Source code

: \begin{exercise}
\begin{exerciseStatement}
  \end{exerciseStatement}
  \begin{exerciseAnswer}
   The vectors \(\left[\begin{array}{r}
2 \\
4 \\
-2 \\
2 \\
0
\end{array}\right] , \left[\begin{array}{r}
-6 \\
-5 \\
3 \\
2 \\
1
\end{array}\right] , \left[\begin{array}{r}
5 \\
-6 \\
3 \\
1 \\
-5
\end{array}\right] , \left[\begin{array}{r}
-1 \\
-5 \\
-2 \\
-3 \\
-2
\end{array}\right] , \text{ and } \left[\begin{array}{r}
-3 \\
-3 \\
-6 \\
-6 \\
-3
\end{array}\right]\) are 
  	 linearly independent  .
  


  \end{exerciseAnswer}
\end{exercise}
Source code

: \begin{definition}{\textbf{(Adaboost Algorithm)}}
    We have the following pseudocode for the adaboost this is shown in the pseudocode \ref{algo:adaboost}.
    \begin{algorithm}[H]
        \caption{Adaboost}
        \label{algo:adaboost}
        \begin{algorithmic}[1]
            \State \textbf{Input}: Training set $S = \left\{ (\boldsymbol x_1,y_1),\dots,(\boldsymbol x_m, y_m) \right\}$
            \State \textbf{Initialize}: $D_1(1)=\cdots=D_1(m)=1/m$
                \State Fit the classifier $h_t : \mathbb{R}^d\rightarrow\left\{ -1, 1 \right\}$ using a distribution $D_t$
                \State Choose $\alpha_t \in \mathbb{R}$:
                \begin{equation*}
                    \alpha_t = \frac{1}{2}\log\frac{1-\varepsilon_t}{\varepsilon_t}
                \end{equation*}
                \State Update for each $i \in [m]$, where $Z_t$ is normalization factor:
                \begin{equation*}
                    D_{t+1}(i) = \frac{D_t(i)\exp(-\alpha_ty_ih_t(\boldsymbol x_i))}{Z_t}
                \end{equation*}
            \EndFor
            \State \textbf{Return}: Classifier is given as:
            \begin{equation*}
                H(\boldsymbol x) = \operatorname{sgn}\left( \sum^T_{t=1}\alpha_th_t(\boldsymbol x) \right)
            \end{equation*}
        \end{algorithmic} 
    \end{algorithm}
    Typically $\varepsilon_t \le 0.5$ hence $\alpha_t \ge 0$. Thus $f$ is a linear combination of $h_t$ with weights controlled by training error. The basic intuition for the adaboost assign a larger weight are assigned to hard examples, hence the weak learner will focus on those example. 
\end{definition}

GOAL OF THE EXERCISE:
The full data, repeated exactly, is the only acceptable output.

ANSWER SPACE:
Source code

: \begin{exercise}
\begin{exerciseStatement}
  \end{exerciseStatement}
  \begin{exerciseAnswer}
   The vectors \(\left[\begin{array}{r}
2 \\
4 \\
-2 \\
2 \\
0
\end{array}\right] , \left[\begin{array}{r}
-6 \\
-5 \\
3 \\
2 \\
1
\end{array}\right] , \left[\begin{array}{r}
5 \\
-6 \\
3 \\
1 \\
-5
\end{array}\right] , \left[\begin{array}{r}
-1 \\
-5 \\
-2 \\
-3 \\
-2
\end{array}\right] , \text{ and } \left[\begin{array}{r}
-3 \\
-3 \\
-6 \\
-6 \\
-3
\end{array}\right]\) are 
  	 linearly independent  .
  


  \end{exerciseAnswer}
\end{exercise}
Source code

: \begin{definition}{\textbf{(Adaboost Algorithm)}}
    We have the following pseudocode for the adaboost this is shown in the pseudocode \ref{algo:adaboost}.
    \begin{algorithm}[H]
        \caption{Adaboost}
        \label{algo:adaboost}
        \begin{algorithmic}[1]
            \State \textbf{Input}: Training set $S = \left\{ (\boldsymbol x_1,y_1),\dots,(\boldsymbol x_m, y_m) \right\}$
            \State \textbf{Initialize}: $D_1(1)=\cdots=D_1(m)=1/m$
                \State Fit the classifier $h_t : \mathbb{R}^d\rightarrow\left\{ -1, 1 \right\}$ using a distribution $D_t$
                \State Choose $\alpha_t \in \mathbb{R}$:
                \begin{equation*}
                    \alpha_t = \frac{1}{2}\log\frac{1-\varepsilon_t}{\varepsilon_t}
                \end{equation*}
                \State Update for each $i \in [m]$, where $Z_t$ is normalization factor:
                \begin{equation*}
                    D_{t+1}(i) = \frac{D_t(i)\exp(-\alpha_ty_ih_t(\boldsymbol x_i))}{Z_t}
                \end{equation*}
            \EndFor
            \State \textbf{Return}: Classifier is given as:
            \begin{equation*}
                H(\boldsymbol x) = \operatorname{sgn}\left( \sum^T_{t=1}\alpha_th_t(\boldsymbol x) \right)
            \end{equation*}
        \end{algorithmic} 
    \end{algorithm}
    Typically $\varepsilon_t \le 0.5$ hence $\alpha_t \ge 0$. Thus $f$ is a linear combination of $h_t$ with weights controlled by training error. The basic intuition for the adaboost assign a larger weight are assigned to hard examples, hence the weak learner will focus on those example. 
\end{definition}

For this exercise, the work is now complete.